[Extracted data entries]
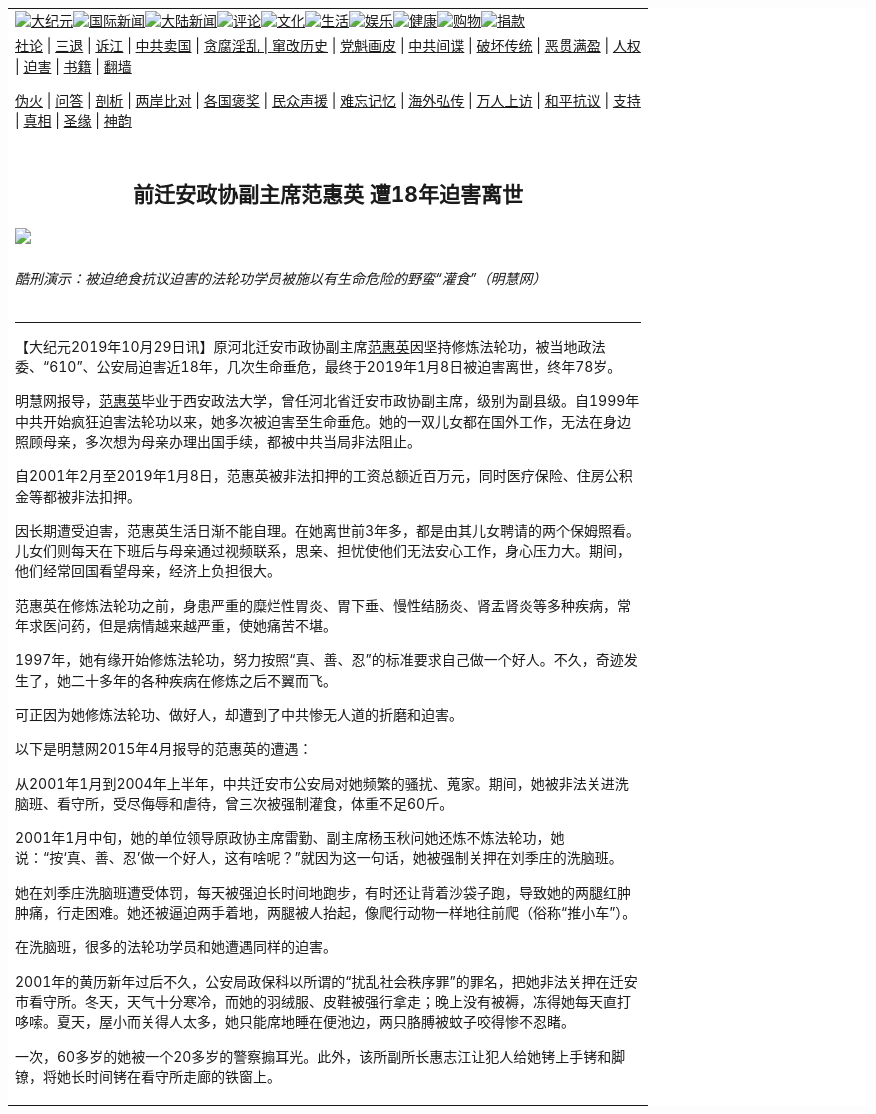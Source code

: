 <a name="1" id="1" target="_blank"></a><span id="1"></span>
<table border="0"><tr><td colspan="2" VALIGN=TOP><a href="https://github.com/mprjd2205/djy/blob/master/gb/nsc413.md#1"><img src="https://gitlab.com/szzdlab/www/raw/master/t/djy/1.jpg" title="大纪元"></a><a href="https://github.com/mprjd2205/djy/blob/master/gb/n24hr.md#1"><img src="https://gitlab.com/szzdlab/www/raw/master/t/djy/3.jpg" title="国际新闻"></a><a href="https://github.com/mprjd2205/djy/blob/master/gb/nsc413.md#1"><img src="https://gitlab.com/szzdlab/www/raw/master/t/djy/4.jpg" title="大陆新闻"></a><a href="https://github.com/mprjd2205/djy/blob/master/gb/news392.md#1"><img src="https://gitlab.com/szzdlab/www/raw/master/t/djy/5.jpg" title="评论"></a><a href="https://github.com/mprjd2205/djy/blob/master/gb/news2007.md#1"><img src="https://gitlab.com/szzdlab/www/raw/master/t/djy/6.jpg" title="文化"></a><a href="https://github.com/mprjd2205/djy/blob/master/gb/news2008.md#1"><img src="https://gitlab.com/szzdlab/www/raw/master/t/djy/7.jpg" title="生活"></a><a href="https://github.com/mprjd2205/djy/blob/master/gb/ncyule.md#1"><img src="https://gitlab.com/szzdlab/www/raw/master/t/djy/8.jpg" title="娱乐"></a><a href="https://github.com/mprjd2205/djy/blob/master/gb/nsc1002.md#1"><img src="https://gitlab.com/szzdlab/www/raw/master/t/djy/9.jpg" title="健康"><a href="https://www.youlucky.com"><img src="https://gitlab.com/szzdlab/www/raw/master/t/djy/10.jpg" title="购物"></a><a href="https://www.supportepoch.org/donation?utm_medium=epochtimes&utm_source=referral&utm_campaign=donate_button_djyhomepage"><img src="https://gitlab.com/szzdlab/www/raw/master/t/djy/12.jpg" title="捐款"></a></td></tr>
<tr><td colspan="2" VALIGN=TOP><a target="_blank" href="https://github.com/mprjd2205/djy/blob/master/gb/9p.md#1">社论</a> | <a target="_blank" href="https://github.com/mprjd2205/djy/blob/master/gb/nf5657.md#1">三退</a> | <a target="_blank" href="https://github.com/mprjd2205/djy/blob/master/gb/nf6123.md#1">诉江</a> | <a target="_blank" href="https://github.com/mprjd2205/djy/blob/master/gb/nf1176117.md#1">中共卖国</a> | <a target="_blank" href="https://github.com/mprjd2205/djy/blob/master/gb/nf5773.md#1">贪腐淫乱 | <a target="_blank" href="https://github.com/mprjd2205/djy/blob/master/gb/nf1176115.md#1">窜改历史</a> | <a target="_blank" href="https://github.com/mprjd2205/djy/blob/master/gb/nf1176107.md#1">党魁画皮</a> | <a target="_blank" href="https://github.com/mprjd2205/djy/blob/master/gb/nf1320400.md#1">中共间谍</a> | <a target="_blank" href="https://github.com/mprjd2205/djy/blob/master/gb/nf1176114.md#1">破坏传统</a> | <a target="_blank" href="https://github.com/mprjd2205/djy/blob/master/gb/nf5287.md#1">恶贯满盈</a> | <a target="_blank" href="https://github.com/mprjd2205/djy/blob/master/gb/ncid278.md#1">人权</a> | <a target="_blank" href="https://github.com/mprjd2205/djy/blob/master/gb/nf1176111.md#1">迫害</a> | <a target="_blank" href="https://github.com/mprjd2205/djy/blob/master/gb/nf1235328.md#1">书籍</a> | <a target="_blank" href="https://github.com/mprjd2205/www/blob/master/README.md?zsrh#1">翻墙</a></p><p><a target="_blank" href="https://github.com/mprjd2205/djy/blob/master/gb/nf5562.md#1">伪火</a> | <a target="_blank" href="https://github.com/mprjd2205/djy/blob/master/gb/nf4378.md#1">问答</a> | <a target="_blank" href="https://github.com/mprjd2205/djy/blob/master/gb/nf5792.md#1">剖析</a> | <a target="_blank" href="https://github.com/mprjd2205/djy/blob/master/gb/nf5735.md#1">两岸比对</a> | <a target="_blank" href="https://github.com/mprjd2205/djy/blob/master/gb/nf6119.md#1">各国褒奖</a> | <a target="_blank" href="https://github.com/mprjd2205/djy/blob/master/gb/nf6120.md#1">民众声援</a> | <a target="_blank" href="https://github.com/mprjd2205/djy/blob/master/gb/nf1188594.md#1">难忘记忆</a> | <a target="_blank" href="https://github.com/mprjd2205/djy/blob/master/gb/nf3180.md#1">海外弘传</a> | <a target="_blank" href="https://github.com/mprjd2205/djy/blob/master/gb/nf5410.md#1">万人上访</a> | <a target="_blank" href="https://github.com/mprjd2205/ntdtv/blob/master/gb/prog1530_1.md#1">和平抗议</a> | <a target="_blank" href="https://github.com/mprjd2205/djy/blob/master/gb/nf4386.md#1">支持</a> | <a target="_blank" href="https://github.com/mprjd2205/djy/blob/master/gb/nf4389.md#1">真相</a> | <a target="_blank" href="https://github.com/mprjd2205/djy/blob/master/gb/nf5790.md#1">圣缘</a> | <a target="_blank" href="https://github.com/mprjd2205/djy/blob/master/gb/nf4786.md#1">神韵</a></td></tr>
<tr><td VALIGN=TOP width="626"><h2 align=center>前迁安政协副主席范惠英 遭18年迫害离世</h2>
<img src="http://i.epochtimes.com/assets/uploads/2016/01/1508171100122192-450x620.jpg" />
<h6>酷刑演示：被迫绝食抗议迫害的法轮功学员被施以有生命危险的野蛮“灌食”（明慧网）
</h6>
<hr>
<p>【大纪元2019年10月29日讯】原河北迁安市政协副主席<a href="https://github.com/mprjd2205/djy/blob/master/gb/tag/%E8%8C%83%E6%83%A0%E8%8B%B1.md">范惠英</a>因坚持修炼法轮功，被当地政法委、“610”、公安局迫害近18年，几次生命垂危，最终于2019年1月8日被迫害离世，终年78岁。</p>
<p>明慧网报导，<a href="https://github.com/mprjd2205/djy/blob/master/gb/tag/%E8%8C%83%E6%83%A0%E8%8B%B1.md">范惠英</a>毕业于西安政法大学，曾任河北省迁安市政协副主席，级别为副县级。自1999年中共开始疯狂迫害法轮功以来，她多次被迫害至生命垂危。她的一双儿女都在国外工作，无法在身边照顾母亲，多次想为母亲办理出国手续，都被中共当局非法阻止。</p>
<p>自2001年2月至2019年1月8日，范惠英被非法扣押的工资总额近百万元，同时医疗保险、住房公积金等都被非法扣押。</p>
<p>因长期遭受迫害，范惠英生活日渐不能自理。在她离世前3年多，都是由其儿女聘请的两个保姆照看。儿女们则每天在下班后与母亲通过视频联系，思亲、担忧使他们无法安心工作，身心压力大。期间，他们经常回国看望母亲，经济上负担很大。</p>
<p>范惠英在修炼法轮功之前，身患严重的糜烂性胃炎、胃下垂、慢性结肠炎、肾盂肾炎等多种疾病，常年求医问药，但是病情越来越严重，使她痛苦不堪。</p>
<p>1997年，她有缘开始修炼法轮功，努力按照“真、善、忍”的标准要求自己做一个好人。不久，奇迹发生了，她二十多年的各种疾病在修炼之后不翼而飞。</p>
<p>可正因为她修炼法轮功、做好人，却遭到了中共惨无人道的折磨和迫害。</p>
<p>以下是明慧网2015年4月报导的范惠英的遭遇：</p>
<p>从2001年1月到2004年上半年，中共迁安市公安局对她频繁的骚扰、蒐家。期间，她被非法关进洗脑班、看守所，受尽侮辱和虐待，曾三次被强制灌食，体重不足60斤。</p>
<p>2001年1月中旬，她的单位领导原政协主席雷勤、副主席杨玉秋问她还炼不炼法轮功，她说：“按‘真、善、忍’做一个好人，这有啥呢？”就因为这一句话，她被强制关押在刘季庄的洗脑班。</p>
<p>她在刘季庄洗脑班遭受体罚，每天被强迫长时间地跑步，有时还让背着沙袋子跑，导致她的两腿红肿肿痛，行走困难。她还被逼迫两手着地，两腿被人抬起，像爬行动物一样地往前爬（俗称“推小车”）。</p>
<p>在洗脑班，很多的法轮功学员和她遭遇同样的迫害。</p>
<p>2001年的黄历新年过后不久，公安局政保科以所谓的“扰乱社会秩序罪”的罪名，把她非法关押在迁安市看守所。冬天，天气十分寒冷，而她的羽绒服、皮鞋被强行拿走；晚上没有被褥，冻得她每天直打哆嗦。夏天，屋小而关得人太多，她只能席地睡在便池边，两只胳膊被蚊子咬得惨不忍睹。</p>
<p>一次，60多岁的她被一个20多岁的警察搧耳光。此外，该所副所长惠志江让犯人给她铐上手铐和脚镣，将她长时间铐在看守所走廊的铁窗上。</p>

**EXERCISE DIRECTIONS:** Exactly reproduce the lines that run from the line with "<p>1997年，她有缘开始" through the last line of the records, inclusive.

**RESPONSE TO THE TASK:**
<p>1997年，她有缘开始修炼法轮功，努力按照“真、善、忍”的标准要求自己做一个好人。不久，奇迹发生了，她二十多年的各种疾病在修炼之后不翼而飞。</p>
<p>可正因为她修炼法轮功、做好人，却遭到了中共惨无人道的折磨和迫害。</p>
<p>以下是明慧网2015年4月报导的范惠英的遭遇：</p>
<p>从2001年1月到2004年上半年，中共迁安市公安局对她频繁的骚扰、蒐家。期间，她被非法关进洗脑班、看守所，受尽侮辱和虐待，曾三次被强制灌食，体重不足60斤。</p>
<p>2001年1月中旬，她的单位领导原政协主席雷勤、副主席杨玉秋问她还炼不炼法轮功，她说：“按‘真、善、忍’做一个好人，这有啥呢？”就因为这一句话，她被强制关押在刘季庄的洗脑班。</p>
<p>她在刘季庄洗脑班遭受体罚，每天被强迫长时间地跑步，有时还让背着沙袋子跑，导致她的两腿红肿肿痛，行走困难。她还被逼迫两手着地，两腿被人抬起，像爬行动物一样地往前爬（俗称“推小车”）。</p>
<p>在洗脑班，很多的法轮功学员和她遭遇同样的迫害。</p>
<p>2001年的黄历新年过后不久，公安局政保科以所谓的“扰乱社会秩序罪”的罪名，把她非法关押在迁安市看守所。冬天，天气十分寒冷，而她的羽绒服、皮鞋被强行拿走；晚上没有被褥，冻得她每天直打哆嗦。夏天，屋小而关得人太多，她只能席地睡在便池边，两只胳膊被蚊子咬得惨不忍睹。</p>
<p>一次，60多岁的她被一个20多岁的警察搧耳光。此外，该所副所长惠志江让犯人给她铐上手铐和脚镣，将她长时间铐在看守所走廊的铁窗上。</p>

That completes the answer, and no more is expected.